**What you are asked to do**
A line counts if it contains the word "including" at least once. State how many such lines the records contain, giving the number alone.

**Study material**
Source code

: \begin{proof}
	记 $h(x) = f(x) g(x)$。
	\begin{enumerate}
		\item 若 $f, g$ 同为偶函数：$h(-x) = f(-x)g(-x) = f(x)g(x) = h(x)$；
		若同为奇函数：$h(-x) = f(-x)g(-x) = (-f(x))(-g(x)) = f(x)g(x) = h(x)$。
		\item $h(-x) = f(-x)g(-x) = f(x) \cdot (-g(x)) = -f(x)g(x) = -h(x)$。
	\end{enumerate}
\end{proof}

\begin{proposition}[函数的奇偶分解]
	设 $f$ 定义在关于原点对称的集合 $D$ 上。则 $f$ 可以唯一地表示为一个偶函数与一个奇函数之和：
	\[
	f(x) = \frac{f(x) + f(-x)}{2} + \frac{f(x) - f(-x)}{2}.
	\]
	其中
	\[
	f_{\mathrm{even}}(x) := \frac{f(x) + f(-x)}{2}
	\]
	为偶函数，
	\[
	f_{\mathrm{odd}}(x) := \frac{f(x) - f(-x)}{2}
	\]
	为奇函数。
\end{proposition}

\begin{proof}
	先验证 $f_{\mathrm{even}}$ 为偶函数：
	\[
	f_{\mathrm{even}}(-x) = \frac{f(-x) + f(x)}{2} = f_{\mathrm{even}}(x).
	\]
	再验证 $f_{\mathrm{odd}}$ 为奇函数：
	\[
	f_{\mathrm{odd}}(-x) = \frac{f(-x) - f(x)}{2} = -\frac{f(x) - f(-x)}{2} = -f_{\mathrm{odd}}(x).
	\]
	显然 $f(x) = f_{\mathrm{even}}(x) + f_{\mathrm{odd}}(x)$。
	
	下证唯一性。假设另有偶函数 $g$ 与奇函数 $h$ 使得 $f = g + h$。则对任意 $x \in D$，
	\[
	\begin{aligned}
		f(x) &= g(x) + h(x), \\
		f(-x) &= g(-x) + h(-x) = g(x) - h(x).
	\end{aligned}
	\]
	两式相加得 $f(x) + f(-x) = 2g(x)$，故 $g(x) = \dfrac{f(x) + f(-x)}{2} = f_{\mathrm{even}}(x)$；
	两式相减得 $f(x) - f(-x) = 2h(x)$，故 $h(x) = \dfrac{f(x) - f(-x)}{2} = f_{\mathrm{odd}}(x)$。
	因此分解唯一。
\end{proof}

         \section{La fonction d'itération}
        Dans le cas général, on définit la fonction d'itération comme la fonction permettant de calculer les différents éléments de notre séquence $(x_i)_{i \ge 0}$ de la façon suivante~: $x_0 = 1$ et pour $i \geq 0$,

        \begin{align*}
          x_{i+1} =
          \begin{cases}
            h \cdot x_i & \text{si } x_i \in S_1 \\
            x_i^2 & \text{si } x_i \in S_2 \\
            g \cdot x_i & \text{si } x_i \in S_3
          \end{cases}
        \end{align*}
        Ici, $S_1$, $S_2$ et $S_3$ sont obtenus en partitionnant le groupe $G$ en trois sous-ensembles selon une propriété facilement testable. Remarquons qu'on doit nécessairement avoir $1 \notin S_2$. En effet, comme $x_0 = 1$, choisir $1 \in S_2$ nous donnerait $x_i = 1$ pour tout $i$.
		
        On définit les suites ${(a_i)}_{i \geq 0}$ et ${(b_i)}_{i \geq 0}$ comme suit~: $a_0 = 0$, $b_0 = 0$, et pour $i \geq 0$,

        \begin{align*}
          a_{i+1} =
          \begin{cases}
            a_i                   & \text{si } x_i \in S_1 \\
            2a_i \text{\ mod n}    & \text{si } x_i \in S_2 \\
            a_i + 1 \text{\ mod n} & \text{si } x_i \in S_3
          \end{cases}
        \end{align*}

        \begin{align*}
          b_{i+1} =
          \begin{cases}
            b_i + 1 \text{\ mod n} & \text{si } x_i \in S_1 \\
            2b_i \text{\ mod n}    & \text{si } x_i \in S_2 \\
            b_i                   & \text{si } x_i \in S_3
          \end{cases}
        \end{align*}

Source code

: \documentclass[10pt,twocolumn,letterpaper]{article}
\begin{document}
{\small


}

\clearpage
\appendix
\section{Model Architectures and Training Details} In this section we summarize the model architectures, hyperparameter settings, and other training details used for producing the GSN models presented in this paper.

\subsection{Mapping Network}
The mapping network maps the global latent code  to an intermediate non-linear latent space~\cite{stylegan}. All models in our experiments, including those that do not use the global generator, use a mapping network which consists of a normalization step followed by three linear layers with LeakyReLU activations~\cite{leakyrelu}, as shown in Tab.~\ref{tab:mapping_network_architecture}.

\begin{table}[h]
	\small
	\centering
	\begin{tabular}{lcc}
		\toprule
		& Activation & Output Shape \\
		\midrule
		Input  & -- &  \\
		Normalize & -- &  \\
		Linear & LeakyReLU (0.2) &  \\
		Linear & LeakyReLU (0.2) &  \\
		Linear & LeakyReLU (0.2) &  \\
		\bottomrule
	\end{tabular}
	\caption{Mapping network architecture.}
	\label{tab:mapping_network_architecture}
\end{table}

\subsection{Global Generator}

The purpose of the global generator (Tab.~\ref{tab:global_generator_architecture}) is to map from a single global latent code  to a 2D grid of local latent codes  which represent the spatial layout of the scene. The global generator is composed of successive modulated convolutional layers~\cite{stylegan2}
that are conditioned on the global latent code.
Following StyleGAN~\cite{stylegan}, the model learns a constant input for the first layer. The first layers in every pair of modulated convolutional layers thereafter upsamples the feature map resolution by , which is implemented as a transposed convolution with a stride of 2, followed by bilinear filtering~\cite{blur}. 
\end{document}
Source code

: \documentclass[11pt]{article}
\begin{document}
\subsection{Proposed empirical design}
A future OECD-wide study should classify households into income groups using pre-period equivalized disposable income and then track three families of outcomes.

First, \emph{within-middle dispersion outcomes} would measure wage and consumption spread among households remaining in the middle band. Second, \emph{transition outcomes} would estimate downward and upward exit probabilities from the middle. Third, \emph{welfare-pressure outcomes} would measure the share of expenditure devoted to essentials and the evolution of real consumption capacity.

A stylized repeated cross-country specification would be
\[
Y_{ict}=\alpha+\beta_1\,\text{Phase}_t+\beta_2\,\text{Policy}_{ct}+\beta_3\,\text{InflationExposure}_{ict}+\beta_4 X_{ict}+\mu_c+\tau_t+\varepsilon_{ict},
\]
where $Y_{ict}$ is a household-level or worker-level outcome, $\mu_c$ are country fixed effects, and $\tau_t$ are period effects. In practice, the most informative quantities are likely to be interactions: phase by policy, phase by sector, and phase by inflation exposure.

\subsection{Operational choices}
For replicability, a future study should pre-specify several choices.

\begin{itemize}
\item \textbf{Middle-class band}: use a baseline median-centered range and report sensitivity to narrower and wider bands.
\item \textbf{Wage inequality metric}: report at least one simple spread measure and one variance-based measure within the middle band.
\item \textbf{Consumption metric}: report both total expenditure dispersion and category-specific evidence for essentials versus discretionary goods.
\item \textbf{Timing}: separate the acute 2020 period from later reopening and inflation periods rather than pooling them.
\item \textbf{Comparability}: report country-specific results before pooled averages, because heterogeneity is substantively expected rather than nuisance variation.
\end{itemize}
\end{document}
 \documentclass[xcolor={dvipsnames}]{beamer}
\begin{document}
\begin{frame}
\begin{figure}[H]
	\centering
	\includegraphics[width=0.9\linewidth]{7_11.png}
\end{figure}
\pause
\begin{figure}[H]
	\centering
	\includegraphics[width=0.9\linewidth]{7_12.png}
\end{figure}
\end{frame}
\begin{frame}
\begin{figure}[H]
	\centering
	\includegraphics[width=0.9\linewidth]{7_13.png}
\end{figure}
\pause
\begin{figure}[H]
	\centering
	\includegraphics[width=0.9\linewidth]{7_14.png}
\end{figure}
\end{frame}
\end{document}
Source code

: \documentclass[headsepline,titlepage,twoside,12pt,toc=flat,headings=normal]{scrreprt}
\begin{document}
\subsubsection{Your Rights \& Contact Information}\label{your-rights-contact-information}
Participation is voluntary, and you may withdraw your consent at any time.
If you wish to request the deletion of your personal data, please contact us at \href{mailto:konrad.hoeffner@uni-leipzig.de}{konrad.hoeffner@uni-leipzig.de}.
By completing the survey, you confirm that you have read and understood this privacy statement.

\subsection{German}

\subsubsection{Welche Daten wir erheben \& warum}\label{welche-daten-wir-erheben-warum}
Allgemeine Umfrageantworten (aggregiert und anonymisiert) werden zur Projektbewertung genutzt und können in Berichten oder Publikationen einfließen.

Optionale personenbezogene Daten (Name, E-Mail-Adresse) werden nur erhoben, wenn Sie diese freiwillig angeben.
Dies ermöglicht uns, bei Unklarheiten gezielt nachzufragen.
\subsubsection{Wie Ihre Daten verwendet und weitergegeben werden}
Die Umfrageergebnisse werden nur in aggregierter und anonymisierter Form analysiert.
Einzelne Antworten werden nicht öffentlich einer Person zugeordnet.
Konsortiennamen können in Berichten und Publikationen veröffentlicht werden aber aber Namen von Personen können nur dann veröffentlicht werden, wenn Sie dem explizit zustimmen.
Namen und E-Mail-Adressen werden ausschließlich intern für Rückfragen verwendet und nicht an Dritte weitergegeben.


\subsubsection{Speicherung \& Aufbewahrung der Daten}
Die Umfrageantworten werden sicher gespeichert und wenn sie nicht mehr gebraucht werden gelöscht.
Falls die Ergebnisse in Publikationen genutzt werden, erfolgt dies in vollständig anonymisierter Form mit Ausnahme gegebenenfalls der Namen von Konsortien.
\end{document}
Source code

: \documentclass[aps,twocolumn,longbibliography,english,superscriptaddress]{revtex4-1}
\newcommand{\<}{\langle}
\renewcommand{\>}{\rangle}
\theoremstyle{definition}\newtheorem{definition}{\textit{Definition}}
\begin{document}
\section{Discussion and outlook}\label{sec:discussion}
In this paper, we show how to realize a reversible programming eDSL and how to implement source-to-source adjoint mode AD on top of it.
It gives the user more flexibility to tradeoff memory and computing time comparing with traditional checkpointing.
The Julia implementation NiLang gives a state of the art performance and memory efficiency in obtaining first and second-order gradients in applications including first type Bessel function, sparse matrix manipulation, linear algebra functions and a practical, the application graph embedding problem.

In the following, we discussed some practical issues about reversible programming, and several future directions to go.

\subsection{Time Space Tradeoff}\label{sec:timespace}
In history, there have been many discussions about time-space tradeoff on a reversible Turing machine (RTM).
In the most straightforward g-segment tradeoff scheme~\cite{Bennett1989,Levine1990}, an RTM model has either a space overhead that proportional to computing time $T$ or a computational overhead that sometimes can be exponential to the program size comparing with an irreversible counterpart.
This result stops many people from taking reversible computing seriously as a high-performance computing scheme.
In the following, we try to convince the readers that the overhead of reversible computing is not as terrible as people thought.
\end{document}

**Written solution**
2